First, make the caramelised pears. Place the diced pears, butter, cinnamon, sugar and pinch of salt in a pan or saucepan and cook, stirring frequently, until the pears are soft and reduced. This usually takes me about 6-7 minutes on a medium-high heat. Leave this aside to cool.
To make the ganache, chop the chocolate up into small shards or pieces. Microwave the soy cream until bubbling (or heat it up over medium heat in a saucepan), pour in the chopped chocolate, and cover. Let this sit for 5-6 minutes, then uncover and stir well to distribute the melted chocolate. Add the butter and stir it in. Leave this in the fridge until you use it, as you want it to be more solid to prevent making too much of a mess!
First, make the dough. Place the warm water and yeast in a large bowl and stir well.
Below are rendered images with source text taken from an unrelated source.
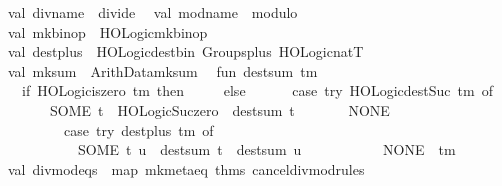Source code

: \begin{isabellebody}
{\isacharparenleft}{\kern0pt}\isanewline
\ \ val\ div{\isacharunderscore}{\kern0pt}name\ {\isacharequal}{\kern0pt}\ \isactrlconstUNDERSCOREname {\isasymopen}divide{\isasymclose}{\isacharsemicolon}{\kern0pt}\isanewline
\ \ val\ mod{\isacharunderscore}{\kern0pt}name\ {\isacharequal}{\kern0pt}\ \isactrlconstUNDERSCOREname {\isasymopen}modulo{\isasymclose}{\isacharsemicolon}{\kern0pt}\isanewline
\ \ val\ mk{\isacharunderscore}{\kern0pt}binop\ {\isacharequal}{\kern0pt}\ HOLogic{\isachardot}{\kern0pt}mk{\isacharunderscore}{\kern0pt}binop{\isacharsemicolon}{\kern0pt}\isanewline
\ \ val\ dest{\isacharunderscore}{\kern0pt}plus\ {\isacharequal}{\kern0pt}\ HOLogic{\isachardot}{\kern0pt}dest{\isacharunderscore}{\kern0pt}bin\ \isactrlconstUNDERSCOREname {\isasymopen}Groups{\isachardot}{\kern0pt}plus{\isasymclose}\ HOLogic{\isachardot}{\kern0pt}natT{\isacharsemicolon}{\kern0pt}\isanewline
\ \ val\ mk{\isacharunderscore}{\kern0pt}sum\ {\isacharequal}{\kern0pt}\ Arith{\isacharunderscore}{\kern0pt}Data{\isachardot}{\kern0pt}mk{\isacharunderscore}{\kern0pt}sum{\isacharsemicolon}{\kern0pt}\isanewline
\ \ fun\ dest{\isacharunderscore}{\kern0pt}sum\ tm\ {\isacharequal}{\kern0pt}\isanewline
\ \ \ \ if\ HOLogic{\isachardot}{\kern0pt}is{\isacharunderscore}{\kern0pt}zero\ tm\ then\ {\isacharbrackleft}{\kern0pt}{\isacharbrackright}{\kern0pt}\isanewline
\ \ \ \ else\isanewline
\ \ \ \ \ \ {\isacharparenleft}{\kern0pt}case\ try\ HOLogic{\isachardot}{\kern0pt}dest{\isacharunderscore}{\kern0pt}Suc\ tm\ of\isanewline
\ \ \ \ \ \ \ \ SOME\ t\ {\isacharequal}{\kern0pt}{\isachargreater}{\kern0pt}\ HOLogic{\isachardot}{\kern0pt}Suc{\isacharunderscore}{\kern0pt}zero\ {\isacharcolon}{\kern0pt}{\isacharcolon}{\kern0pt}\ dest{\isacharunderscore}{\kern0pt}sum\ t\isanewline
\ \ \ \ \ \ {\isacharbar}{\kern0pt}\ NONE\ {\isacharequal}{\kern0pt}{\isachargreater}{\kern0pt}\isanewline
\ \ \ \ \ \ \ \ \ \ {\isacharparenleft}{\kern0pt}case\ try\ dest{\isacharunderscore}{\kern0pt}plus\ tm\ of\isanewline
\ \ \ \ \ \ \ \ \ \ \ \ SOME\ {\isacharparenleft}{\kern0pt}t{\isacharcomma}{\kern0pt}\ u{\isacharparenright}{\kern0pt}\ {\isacharequal}{\kern0pt}{\isachargreater}{\kern0pt}\ dest{\isacharunderscore}{\kern0pt}sum\ t\ {\isacharat}{\kern0pt}\ dest{\isacharunderscore}{\kern0pt}sum\ u\isanewline
\ \ \ \ \ \ \ \ \ \ {\isacharbar}{\kern0pt}\ NONE\ {\isacharequal}{\kern0pt}{\isachargreater}{\kern0pt}\ {\isacharbrackleft}{\kern0pt}tm{\isacharbrackright}{\kern0pt}{\isacharparenright}{\kern0pt}{\isacharparenright}{\kern0pt}{\isacharsemicolon}{\kern0pt}\isanewline
\isanewline
\ \ val\ div{\isacharunderscore}{\kern0pt}mod{\isacharunderscore}{\kern0pt}eqs\ {\isacharequal}{\kern0pt}\ map\ mk{\isacharunderscore}{\kern0pt}meta{\isacharunderscore}{\kern0pt}eq\ {\isacharat}{\kern0pt}{\isacharbraceleft}{\kern0pt}thms\ cancel{\isacharunderscore}{\kern0pt}div{\isacharunderscore}{\kern0pt}mod{\isacharunderscore}{\kern0pt}rules{\isacharbraceright}{\kern0pt}{\isacharsemicolon}{\kern0pt}\isanewline

\end{isabellebody}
Leave until frothy, about 5 minutes.
Now, stir in the coconut milk, aquafaba, sugar, melted butter, vanilla, and salt.
Add the flour, and mix with your hands until a shaggy dough forms, Continue to knead until it comes together in a smooth, elastic ball. Place this back in the large bowl and cover with a damp towel. Place this in a warm place until it is doubled in size, about 1 hour.
Grease and line a large bread loaf pan (9 x 5 x 3 inches). If you only have the smaller size (8 x 4 x 2½ in), make two loves with this recipe. When the dough is ready, knock it back down and pour it out onto a well-floured countertop.
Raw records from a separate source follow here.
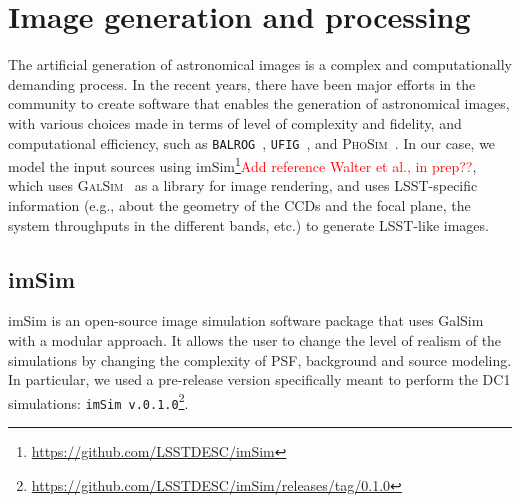 \documentclass[twocolumn]{aastex62}
\begin{document}
\section{Image generation and processing}
\label{sec:image_generation_pipeline}

The artificial generation of astronomical images is a complex and computationally demanding process. In the recent
years, there have been major efforts in the community to create software that enables the generation of astronomical images, with various choices made in terms of level of complexity and fidelity, and computational efficiency, such as \texttt{BALROG}~\citep{2016MNRAS.457..786S}, \texttt{UFIG}~\citep{2016ApJ...817...25B}, and \textsc{PhoSim}~\citep{2015ApJS..218...14P}. In our case, we model the input sources using imSim\footnote{\url{https://github.com/LSSTDESC/imSim}}\textcolor{red}{Add reference Walter et al., in prep??}, which uses \textsc{GalSim}~\citep{2015A&C....10..121R} as a library for image rendering, and uses LSST-specific information (e.g., about the geometry of the CCDs and the focal plane, the system throughputs in the different bands, etc.) to generate LSST-like images.

\subsection{imSim}
\label{sec:imsim_pipeline}

imSim is an open-source image simulation software package that uses GalSim with a modular approach. It allows the user to change the level of realism of the simulations by changing the complexity of PSF, background and source modeling. In particular, we used a pre-release version specifically meant to perform the DC1 simulations: \texttt{imSim v.0.1.0}\footnote{\url{https://github.com/LSSTDESC/imSim/releases/tag/0.1.0}}.
\end{document}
Roll the dough out into a large rectangle about ½-1/4-inches thick.This is the ideal thickness if you don't want to struggle to roll it up! My rectangle is usually about 12 by 19 inches. Roll it out so the longer side is facing you.
Spread out the COMPLETELY COOL ganache evenly over the surface of the dough, leaving a 1-inch border so it doesn't get too close to the edge of the dough. It should be a slightly thicker consistency than Nutella. Sprinkle the pears over the ganache evenly, then roll the dough up away from you into a tight log, like you would when making cinnamon rolls.
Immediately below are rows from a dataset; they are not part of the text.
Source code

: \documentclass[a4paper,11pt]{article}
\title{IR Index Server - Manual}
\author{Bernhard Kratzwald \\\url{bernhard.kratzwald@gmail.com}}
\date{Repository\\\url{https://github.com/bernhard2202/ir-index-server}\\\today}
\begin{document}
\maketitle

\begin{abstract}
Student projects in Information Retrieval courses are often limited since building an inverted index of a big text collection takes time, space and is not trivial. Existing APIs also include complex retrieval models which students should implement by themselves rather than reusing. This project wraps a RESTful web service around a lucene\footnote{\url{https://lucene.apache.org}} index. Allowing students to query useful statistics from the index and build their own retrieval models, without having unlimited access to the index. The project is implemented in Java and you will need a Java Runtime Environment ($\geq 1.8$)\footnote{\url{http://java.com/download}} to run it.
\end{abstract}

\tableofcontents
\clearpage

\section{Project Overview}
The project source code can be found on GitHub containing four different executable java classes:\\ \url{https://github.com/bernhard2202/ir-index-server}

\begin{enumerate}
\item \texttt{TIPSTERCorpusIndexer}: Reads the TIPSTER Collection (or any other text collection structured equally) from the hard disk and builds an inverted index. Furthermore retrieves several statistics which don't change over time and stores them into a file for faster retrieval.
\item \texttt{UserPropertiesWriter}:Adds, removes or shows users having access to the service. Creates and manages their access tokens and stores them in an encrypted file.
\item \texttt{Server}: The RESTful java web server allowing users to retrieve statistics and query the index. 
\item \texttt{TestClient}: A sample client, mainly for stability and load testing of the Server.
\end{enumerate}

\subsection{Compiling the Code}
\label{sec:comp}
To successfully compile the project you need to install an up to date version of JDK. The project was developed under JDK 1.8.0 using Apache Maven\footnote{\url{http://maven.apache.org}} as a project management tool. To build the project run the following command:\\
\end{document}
Take a very sharp knife and cut the log in half lengthwise, then flip each piece so the cut sides, with the layers of dough and ganache, face upwards. Cross the strands over each other into an X, then twist the strands over each other on either side of the X, until all the dough is twisted.
Squidge the twisted log so that it is the same length as your bread pan, Then lift it up gently and pop it into the loaf pan. Cover and proof for 30min-1hour, until it has risen a bit and looks fluffy. 20 minutes before the bread is done with the second proof, preheat the oven to 180C
Bake the babka, rotating the loaf pan halfway through, until golden brown, 50–60 minutes. If it starts to brown too much, just pop a bit of foil on top of the loaf. Transfer the loaf in the pan to a wire rack and let babka cool in pan 1 hour, before removing it. If you are making two loaves, bake for 35-40 minutes. To check if the loaf is done, insert a skewer and it should not come out looking sticky or doughy (try to avoid a chocolate-rich spot when doing this test!)
Optional step: Many babkas have a syrup poured on top of them. If you like your desserts sweet, just warm up about ¼ cup of agave/rice syrup and brush over the cooling loaf.